PROBLEM TO SOLVE ::
This exercise needs all of the entries set down again, exactly as they read.

SOURCE MATERIAL ::
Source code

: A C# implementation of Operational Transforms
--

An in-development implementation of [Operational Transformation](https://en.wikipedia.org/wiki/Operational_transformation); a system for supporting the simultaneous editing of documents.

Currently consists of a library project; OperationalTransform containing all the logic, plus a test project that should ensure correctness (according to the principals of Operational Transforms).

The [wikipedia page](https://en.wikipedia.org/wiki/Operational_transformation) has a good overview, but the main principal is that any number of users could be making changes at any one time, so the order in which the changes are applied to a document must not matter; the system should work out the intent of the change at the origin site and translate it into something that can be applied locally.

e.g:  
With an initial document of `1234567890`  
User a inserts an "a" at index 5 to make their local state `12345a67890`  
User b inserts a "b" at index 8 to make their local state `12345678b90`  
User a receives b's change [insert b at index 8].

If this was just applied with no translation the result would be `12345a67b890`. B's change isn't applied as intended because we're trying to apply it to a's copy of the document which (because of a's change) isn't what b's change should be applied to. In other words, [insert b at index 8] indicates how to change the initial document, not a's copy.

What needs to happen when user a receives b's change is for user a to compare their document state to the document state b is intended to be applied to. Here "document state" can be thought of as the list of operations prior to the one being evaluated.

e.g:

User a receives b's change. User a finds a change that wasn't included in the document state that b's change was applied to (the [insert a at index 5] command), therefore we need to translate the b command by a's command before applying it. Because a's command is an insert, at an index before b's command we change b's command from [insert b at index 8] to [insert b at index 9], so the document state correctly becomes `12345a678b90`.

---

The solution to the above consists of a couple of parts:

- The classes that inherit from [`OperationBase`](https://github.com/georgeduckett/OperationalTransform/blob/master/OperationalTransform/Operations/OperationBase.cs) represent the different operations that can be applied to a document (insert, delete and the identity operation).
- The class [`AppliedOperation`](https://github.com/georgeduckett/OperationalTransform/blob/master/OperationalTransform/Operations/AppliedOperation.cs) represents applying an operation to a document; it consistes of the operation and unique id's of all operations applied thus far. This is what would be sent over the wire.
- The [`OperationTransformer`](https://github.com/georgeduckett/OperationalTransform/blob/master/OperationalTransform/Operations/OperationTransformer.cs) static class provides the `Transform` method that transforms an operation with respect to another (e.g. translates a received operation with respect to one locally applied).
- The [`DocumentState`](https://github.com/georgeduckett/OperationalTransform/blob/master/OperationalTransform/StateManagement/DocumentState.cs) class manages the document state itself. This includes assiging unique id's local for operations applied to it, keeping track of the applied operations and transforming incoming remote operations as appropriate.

RESULT ::
Source code

: A C# implementation of Operational Transforms
--

An in-development implementation of [Operational Transformation](https://en.wikipedia.org/wiki/Operational_transformation); a system for supporting the simultaneous editing of documents.

Currently consists of a library project; OperationalTransform containing all the logic, plus a test project that should ensure correctness (according to the principals of Operational Transforms).

The [wikipedia page](https://en.wikipedia.org/wiki/Operational_transformation) has a good overview, but the main principal is that any number of users could be making changes at any one time, so the order in which the changes are applied to a document must not matter; the system should work out the intent of the change at the origin site and translate it into something that can be applied locally.

e.g:  
With an initial document of `1234567890`  
User a inserts an "a" at index 5 to make their local state `12345a67890`  
User b inserts a "b" at index 8 to make their local state `12345678b90`  
User a receives b's change [insert b at index 8].

If this was just applied with no translation the result would be `12345a67b890`. B's change isn't applied as intended because we're trying to apply it to a's copy of the document which (because of a's change) isn't what b's change should be applied to. In other words, [insert b at index 8] indicates how to change the initial document, not a's copy.

What needs to happen when user a receives b's change is for user a to compare their document state to the document state b is intended to be applied to. Here "document state" can be thought of as the list of operations prior to the one being evaluated.

e.g:

User a receives b's change. User a finds a change that wasn't included in the document state that b's change was applied to (the [insert a at index 5] command), therefore we need to translate the b command by a's command before applying it. Because a's command is an insert, at an index before b's command we change b's command from [insert b at index 8] to [insert b at index 9], so the document state correctly becomes `12345a678b90`.

---

The solution to the above consists of a couple of parts:

- The classes that inherit from [`OperationBase`](https://github.com/georgeduckett/OperationalTransform/blob/master/OperationalTransform/Operations/OperationBase.cs) represent the different operations that can be applied to a document (insert, delete and the identity operation).
- The class [`AppliedOperation`](https://github.com/georgeduckett/OperationalTransform/blob/master/OperationalTransform/Operations/AppliedOperation.cs) represents applying an operation to a document; it consistes of the operation and unique id's of all operations applied thus far. This is what would be sent over the wire.
- The [`OperationTransformer`](https://github.com/georgeduckett/OperationalTransform/blob/master/OperationalTransform/Operations/OperationTransformer.cs) static class provides the `Transform` method that transforms an operation with respect to another (e.g. translates a received operation with respect to one locally applied).
- The [`DocumentState`](https://github.com/georgeduckett/OperationalTransform/blob/master/OperationalTransform/StateManagement/DocumentState.cs) class manages the document state itself. This includes assiging unique id's local for operations applied to it, keeping track of the applied operations and transforming incoming remote operations as appropriate.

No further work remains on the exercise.